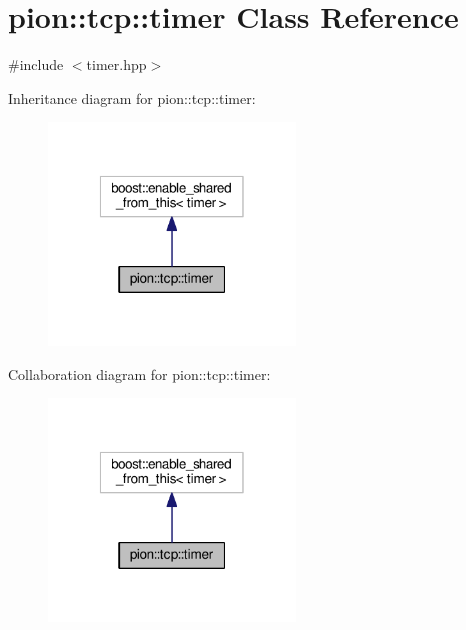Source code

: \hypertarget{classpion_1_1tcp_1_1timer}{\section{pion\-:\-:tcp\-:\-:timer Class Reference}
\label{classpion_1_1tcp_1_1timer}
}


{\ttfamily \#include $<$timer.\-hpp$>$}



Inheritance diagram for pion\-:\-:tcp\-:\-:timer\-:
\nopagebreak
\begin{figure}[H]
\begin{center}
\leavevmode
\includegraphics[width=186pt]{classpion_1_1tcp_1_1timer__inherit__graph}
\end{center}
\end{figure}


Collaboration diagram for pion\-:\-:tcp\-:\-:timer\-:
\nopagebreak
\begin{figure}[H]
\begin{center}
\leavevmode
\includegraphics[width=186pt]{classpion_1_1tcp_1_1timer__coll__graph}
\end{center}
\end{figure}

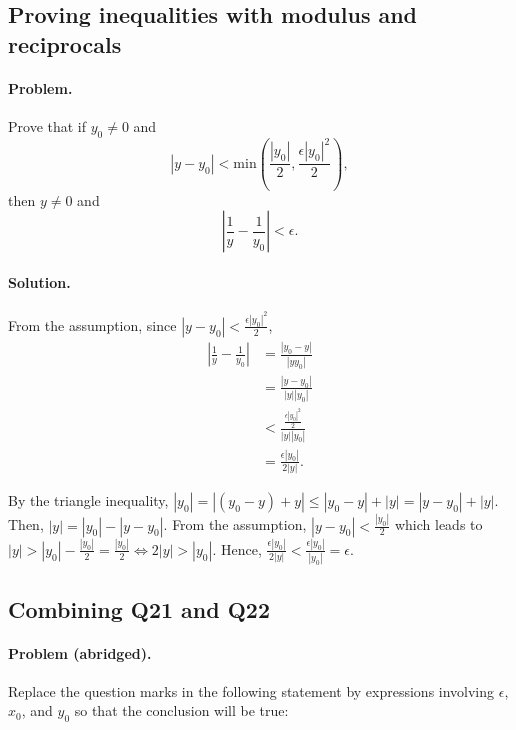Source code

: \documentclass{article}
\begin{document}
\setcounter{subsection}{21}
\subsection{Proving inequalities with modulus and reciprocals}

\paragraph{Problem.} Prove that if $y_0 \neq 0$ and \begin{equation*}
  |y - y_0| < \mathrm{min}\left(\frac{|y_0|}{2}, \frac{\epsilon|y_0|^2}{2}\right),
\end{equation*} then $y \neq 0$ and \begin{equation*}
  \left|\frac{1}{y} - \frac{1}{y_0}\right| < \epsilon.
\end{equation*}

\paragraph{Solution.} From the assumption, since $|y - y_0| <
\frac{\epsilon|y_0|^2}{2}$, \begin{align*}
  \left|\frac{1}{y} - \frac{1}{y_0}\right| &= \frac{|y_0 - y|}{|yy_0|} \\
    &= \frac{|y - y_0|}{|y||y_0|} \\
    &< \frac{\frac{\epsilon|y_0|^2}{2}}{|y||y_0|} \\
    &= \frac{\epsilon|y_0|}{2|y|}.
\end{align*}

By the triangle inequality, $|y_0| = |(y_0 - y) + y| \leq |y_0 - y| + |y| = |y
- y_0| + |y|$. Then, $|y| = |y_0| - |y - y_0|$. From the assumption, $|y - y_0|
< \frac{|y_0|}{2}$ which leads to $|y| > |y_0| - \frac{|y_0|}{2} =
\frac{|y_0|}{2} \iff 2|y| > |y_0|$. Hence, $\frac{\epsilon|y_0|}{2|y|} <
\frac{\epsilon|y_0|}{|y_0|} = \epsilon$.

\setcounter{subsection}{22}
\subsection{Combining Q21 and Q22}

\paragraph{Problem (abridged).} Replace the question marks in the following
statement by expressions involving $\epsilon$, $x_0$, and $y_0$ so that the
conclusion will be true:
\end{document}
============================================================
WHAT YOU SHOULD DO » Lines of the material in which the word "align" occurs are to be copied out.

REPLY TO THE TASK »
\frac{\epsilon|y_0|^2}{2}$, \begin{align*}
\end{align*}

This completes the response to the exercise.